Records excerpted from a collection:
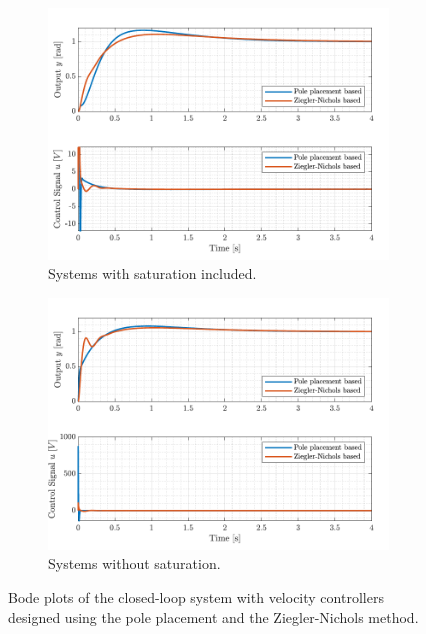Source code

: \documentclass[../../main.tex]{subfiles}
\begin{document}
\begin{figure}[h]
\begin{subfigure}{0.49\textwidth}
    \includegraphics[width=0.99\textwidth]{Sections/System_Design/Images/CascadeWithSaturation.pdf}
    \caption{Systems with saturation included.}
    \label{fig:cascade_step_PP}
\end{subfigure}\hfill
\begin{subfigure}{0.49\textwidth}
    \includegraphics[width=0.99\textwidth]{Sections/System_Design/Images/CascadeWithoutSaturation.pdf}
    \caption{Systems without saturation.}
    \label{fig:cascade_step_NZ}
\end{subfigure}
\caption{Bode plots of the closed-loop system with velocity controllers designed using the pole placement and the Ziegler-Nichols method.}
\label{fig:cascade_step}
\end{figure}
\end{document}
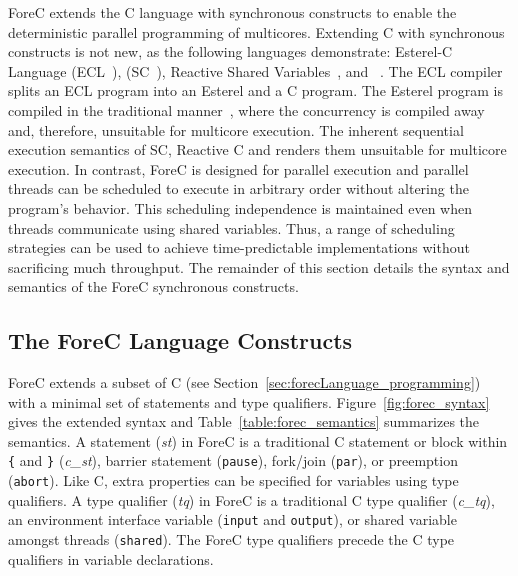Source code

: ForeC extends the C language with synchronous constructs to 
enable the deterministic parallel programming of multicores.
Extending C with synchronous constructs is not new, as the 
following languages demonstrate: Esterel-C Language (ECL~\cite{timed_ecl}), 
\synchronousc{} (SC~\cite{timed_synccharts_c_proposal}), Reactive 
Shared Variables~\cite{timed_reactivec_shared_variables}, 
and \pretc{}~\cite{pret_pretc}. The ECL compiler splits an 
ECL program into an Esterel and a C program. The Esterel program
is compiled in the traditional manner~\cite{timed_compiling_esterel}, 
where the concurrency is compiled away and, therefore, unsuitable for multicore execution.
The inherent sequential execution semantics of SC, Reactive C 
and \pretc{} renders them unsuitable for multicore execution. In
contrast, ForeC is designed for parallel execution and parallel 
threads can be scheduled to execute in arbitrary order without 
altering the program's behavior. This scheduling 
independence is maintained even when threads communicate using 
shared variables. Thus, a range of scheduling strategies can be 
used to achieve time-predictable implementations without sacrificing
much throughput. The remainder of this section details the 
syntax and semantics of the ForeC synchronous constructs.



\subsection{The ForeC Language Constructs}
ForeC extends a subset of C (see
Section~\ref{sec:forecLanguage_programming}) with a minimal
set of statements and type qualifiers.
Figure~\ref{fig:forec_syntax} gives the extended syntax and
Table~\ref{table:forec_semantics} summarizes the semantics.
A statement (\emph{st}) in ForeC is a traditional C
statement or block within \verb${$ and \verb$}$
(\emph{c\_st}), barrier statement (\verb$pause$), fork/join
(\verb$par$), or preemption (\verb$abort$). Like C, extra
properties can be specified for variables using type
qualifiers. A type qualifier (\emph{tq}) in ForeC is a
traditional C type qualifier (\emph{c\_tq}), an environment
interface variable (\verb$input$ and \verb$output$), or
shared variable amongst threads (\verb$shared$). The ForeC
type qualifiers precede the C type qualifiers in variable
declarations. 

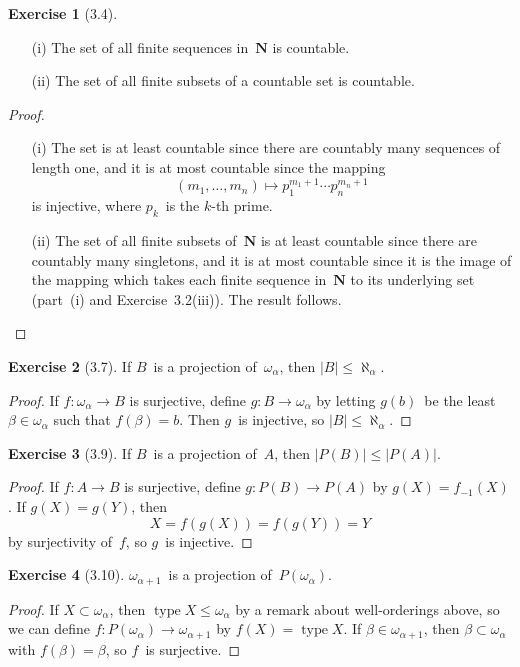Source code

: \documentclass[letterpaper,12pt]{article}
\newcommand{\N}{\boldsymbol{N}}
\renewcommand{\P}{P}
\newcommand{\al}{\aleph}
\DeclareMathOperator{\type}{type}
\newcommand{\preimage}[1]{#1_{-1}}
\newcommand{\card}[1]{|#1|}
\theoremstyle{definition}
\newtheorem*{exer}{Exercise}
\theoremstyle{remark}
\begin{document}
\begin{exer}[3.4]\
\begin{enumerate}[itemsep=0pt]
\item[(i)] The set of all finite sequences in~\(\N\) is countable.
\item[(ii)] The set of all finite subsets of a countable set is countable.
\end{enumerate}
\end{exer}
\begin{proof}\
\begin{enumerate}[itemsep=0pt]
\item[(i)] The set is at least countable since there are countably many sequences of length one, and it is at most countable since the mapping
\[(m_1,\ldots,m_n)\mapsto p_1^{m_1+1}\cdots p_n^{m_n+1}\]
is injective, where \(p_k\)~is the \(k\)-th prime.
\item[(ii)] The set of all finite subsets of~\(\N\) is at least countable since there are countably many singletons, and it is at most countable since it is the image of the mapping which takes each finite sequence in~\(\N\) to its underlying set (part~(i) and Exercise~3.2(iii)). The result follows.\qedhere
\end{enumerate}
\end{proof}

\begin{exer}[3.7]
If \(B\)~is a projection of~\(\omega_{\alpha}\), then \(\card{B}\le\al_{\alpha}\).
\end{exer}
\begin{proof}
If \(f:\omega_{\alpha}\to B\) is surjective, define \(g:B\to\omega_{\alpha}\) by letting \(g(b)\)~be the least \(\beta\in\omega_{\alpha}\) such that \(f(\beta)=b\). Then \(g\)~is injective, so \(\card{B}\le\al_{\alpha}\).
\end{proof}

\begin{exer}[3.9]
If \(B\)~is a projection of~\(A\), then \(\card{\P(B)}\le\card{\P(A)}\).
\end{exer}
\begin{proof}
If \(f:A\to B\) is surjective, define \(g:\P(B)\to\P(A)\) by \(g(X)=\preimage{f}(X)\). If \(g(X)=g(Y)\), then
\[X=f(g(X))=f(g(Y))=Y\]
by surjectivity of~\(f\), so \(g\)~is injective.
\end{proof}

\begin{exer}[3.10]
\(\omega_{\alpha+1}\)~is a projection of~\(\P(\omega_{\alpha})\).
\end{exer}
\begin{proof}
If \(X\subset\omega_{\alpha}\), then \(\type X\le\omega_{\alpha}\) by a remark about well-orderings above, so we can define \(f:\P(\omega_{\alpha})\to\omega_{\alpha+1}\) by \(f(X)=\type X\). If \(\beta\in\omega_{\alpha+1}\), then \(\beta\subset\omega_{\alpha}\) with \(f(\beta)=\beta\), so \(f\)~is surjective.
\end{proof}
\end{document}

= ACTIVITY =
Please find every line in the records above that holds the word "label" and copy it.

= ANSWER SPACE =
    \label{fig:cascade_step_PP}
    \label{fig:cascade_step_NZ}
\label{fig:cascade_step}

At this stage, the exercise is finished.